Squat
These exercises are good for your legs, buttocks, and flexibility. Pay attention to your exercise posture to avoid putting too much pressure on your knees.
Stand up straight with your feet shoulder-width apart. Stretch your arms outwards or place your hands on your hips. Bend your knees and hips to lower yourself into a squat position.
Lower your body until your thighs are parallel to the floor. Press on your heels to stand up. Do 3 sets of 12 to 15 reps.
Together
Stand up straight, with your feet parallel and hip-width apart. Step one foot forward. Bring your hands to your hips.
Tighten your core as you bend your knees, lowering them to form a 90-degree curve at both your legs. Keep your upper body straight. Press on your front heel to stand up. Do 3 sets of 10 reps on each side.

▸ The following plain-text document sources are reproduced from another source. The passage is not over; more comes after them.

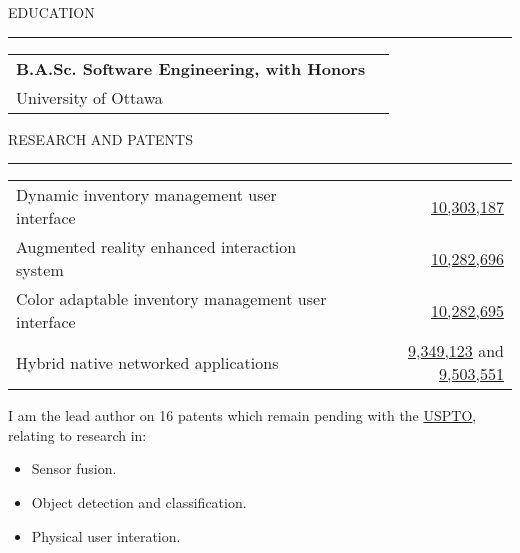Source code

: \documentclass[12pt]{article}
\makeatletter
\newenvironment{justifycolumns}
{\begin{tabular*}{\textwidth}{@{\extracolsep{\fill}}lr@{}}}
{\end{tabular*}}
\newcommand{\row}[2]{#1 & #2 \\}
\newcommand{\rowheading}[2]{\row{\textbf{#1}}{\textbf{#2}}}
\newcommand{\blockseparation}{\vspace{0.15in}}
\newcommand{\heading}[1]{
	\blockseparation
	\uppercase{#1}
	\vspace{0.05in}
	\hrule
	\blockseparation
}
\newenvironment{tightbullets}
{\begin{itemize}}
{\end{itemize}}
\newenvironment{bullets}
{\begin{tightbullets}}
{\end{tightbullets} \blockseparation}
\makeatother
\begin{document}
\begin{flushleft}
\heading{Education}

\begin{justifycolumns}
	\rowheading{B.A.Sc. Software Engineering, with Honors}{}
	\row{University of Ottawa}{}
\end{justifycolumns}

\blockseparation


\heading{Research and Patents}

\begin{justifycolumns}
	\row{Dynamic inventory management user interface}
	{\href{http://patft.uspto.gov/netacgi/nph-Parser?Sect1=PTO1\&Sect2=HITOFF\&d=PALL\&p=1\&u=\%2Fnetahtml\%2FPTO\%2Fsrchnum.htm\&r=1\&f=G\&l=50\&s1=10,303,187.PN.\&OS=PN/10,303,187\&RS=PN/10,303,187}{10,303,187}}
   	\row{Augmented reality enhanced interaction system}
   	{\href{http://patft.uspto.gov/netacgi/nph-Parser?Sect1=PTO1\&Sect2=HITOFF\&d=PALL\&p=1\&u=\%2Fnetahtml\%2FPTO\%2Fsrchnum.htm\&r=1\&f=G\&l=50\&s1=10,282,696.PN.\&OS=PN/10,282,696\&RS=PN/10,282,696}{10,282,696}}
	\row{Color adaptable inventory management user interface}
	{\href{http://patft.uspto.gov/netacgi/nph-Parser?Sect1=PTO1\&Sect2=HITOFF\&d=PALL\&p=1\&u=\%2Fnetahtml\%2FPTO\%2Fsrchnum.htm\&r=1\&f=G\&l=50\&s1=10,282,695.PN.\&OS=PN/10,282,695\&RS=PN/10,282,695}{10,282,695}}
	\row{Hybrid native networked applications}
	{\href{http://patft.uspto.gov/netacgi/nph-Parser?Sect1=PTO1\&Sect2=HITOFF\&d=PALL\&p=1\&u=\%2Fnetahtml\%2FPTO\%2Fsrchnum.htm\&r=1\&f=G\&l=50\&s1=9,349,123.PN.\&OS=PN/9,349,123\&RS=PN/9,349,123}{9,349,123} and \href{http://patft.uspto.gov/netacgi/nph-Parser?Sect1=PTO1\&Sect2=HITOFF\&d=PALL\&p=1\&u=\%2Fnetahtml\%2FPTO\%2Fsrchnum.htm\&r=1\&f=G\&l=50\&s1=9,503,551.PN.\&OS=PN/9,503,551\&RS=PN/9,503,551}{9,503,551}}
\end{justifycolumns}

\blockseparation

I am the lead author on 16 patents which remain pending with the \href{http://patft.uspto.gov/netacgi/nph-Parser?Sect1=PTO2\&Sect2=HITOFF\&p=1\&u=\%2Fnetahtml\%2FPTO\%2Fsearch-bool.html\&r=0\&f=S\&l=50\&TERM1=McNamara\%2C+Alexander+Michael\&FIELD1=INNM\&co1=AND\&TERM2=\&FIELD2=\&d=PTXT}{USPTO}, relating to research in:
\begin{bullets}
	\item Sensor fusion.
	\item Object detection and classification.
	\item Physical user interation.
\end{bullets}

\end{flushleft}
\end{document}
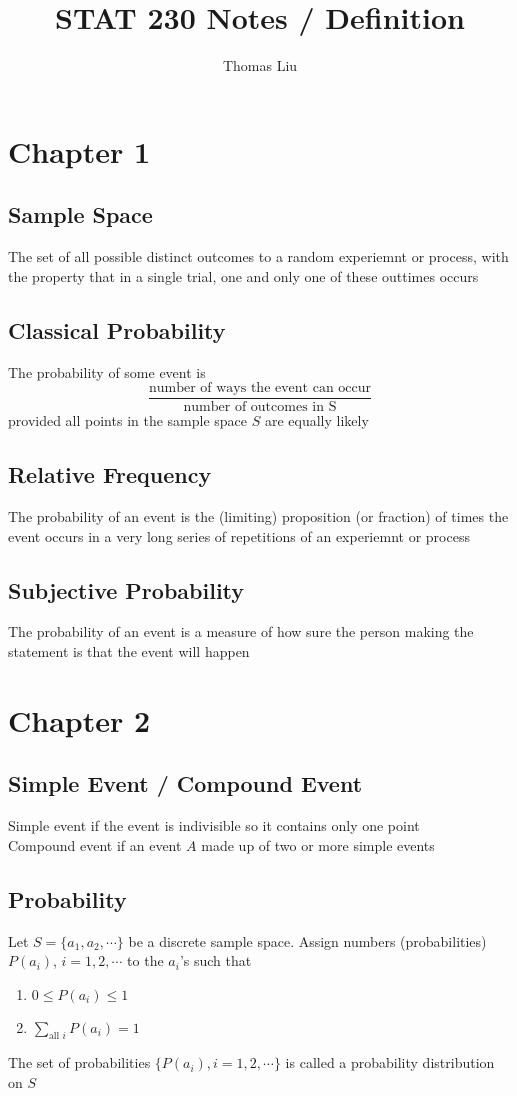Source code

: \documentclass[11pt]{article}
\title{STAT 230 Notes / Definition}
\author{Thomas Liu}
\begin{document}
\maketitle
\tableofcontents

\newpage 

\section{Chapter 1}
\subsection{Sample Space}
The set of all possible distinct outcomes to a random experiemnt or process, with the property that in a single trial, one and only one of these outtimes occurs
\subsection{Classical Probability}
The probability of some event is \[\frac{\text{number of ways the event can occur}}{\text{number of outcomes in S}}\]
provided all points in the sample space $S$ are equally likely
\subsection{Relative Frequency}
The probability of an event is the (limiting) proposition (or fraction) of times the event occurs in a very long series of repetitions of an experiemnt or process
\subsection{Subjective Probability}
The probability of an event is a measure of how sure the person making the statement is that the event will happen

\section{Chapter 2}
\subsection{Simple Event / Compound Event}
Simple event if the event is indivisible so it contains only one point \\
Compound event if an event $A$ made up of two or more simple events
\subsection{Probability}
Let $S=\{a_1, a_2, \cdots\}$ be a discrete sample space. Assign numbers (probabilities) $P(a_i)$, $i=1,2,\cdots$ to the $a_i$'s such that 
\begin{enumerate}
    \item $0\leq P(a_i)\leq 1$
    \item $\displaystyle\sum_{\text{all }i}P(a_i) = 1$
\end{enumerate}
The set of probabilities $\{P(a_i), i=1,2,\cdots\}$ is called a probability distribution on $S$
\end{document}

Push the dumbbells over your Head
Stand up straight, holding a dumbbell in each hand at shoulder level, palms facing inwards. Push the dumbbells over your head, stretching your arms out. Then, lower the dumbbells across your shoulders in a controlled manner. Do 3 sets of 10-12 reps.
Stand raising your calves
This exercise is good for calves, ankles and balance.
Stand up straight with your feet hip-width apart. Stand at the top of your toes. Hold the upper position for a while, then lower your feet. Tighten your core during exercise to maintain balance. Do 3 sets of 15 reps.